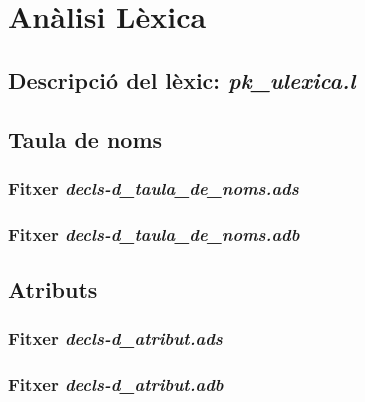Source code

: \section{Anàlisi Lèxica}

\subsection{Descripció del lèxic: \emph{pk\_ulexica.l}}

\newpage

\subsection{Taula de noms}
\subsubsection{Fitxer \emph{decls-d\_taula\_de\_noms.ads}}

\newpage

\subsubsection{Fitxer \emph{decls-d\_taula\_de\_noms.adb}}

\newpage

\subsection{Atributs}
\subsubsection{Fitxer \emph{decls-d\_atribut.ads}}

\newpage

\subsubsection{Fitxer \emph{decls-d\_atribut.adb}}

\newpage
□ □ □
== ACTIVITY ==
The entries are to be written out in full and exactly, apart from the pictures.

== RESPONSE BELOW ==
Source code

: \section{Anàlisi Lèxica}

\subsection{Descripció del lèxic: \emph{pk\_ulexica.l}}

\newpage

\subsection{Taula de noms}
\subsubsection{Fitxer \emph{decls-d\_taula\_de\_noms.ads}}

\newpage

\subsubsection{Fitxer \emph{decls-d\_taula\_de\_noms.adb}}

\newpage

\subsection{Atributs}
\subsubsection{Fitxer \emph{decls-d\_atribut.ads}}

\newpage

\subsubsection{Fitxer \emph{decls-d\_atribut.adb}}

\newpage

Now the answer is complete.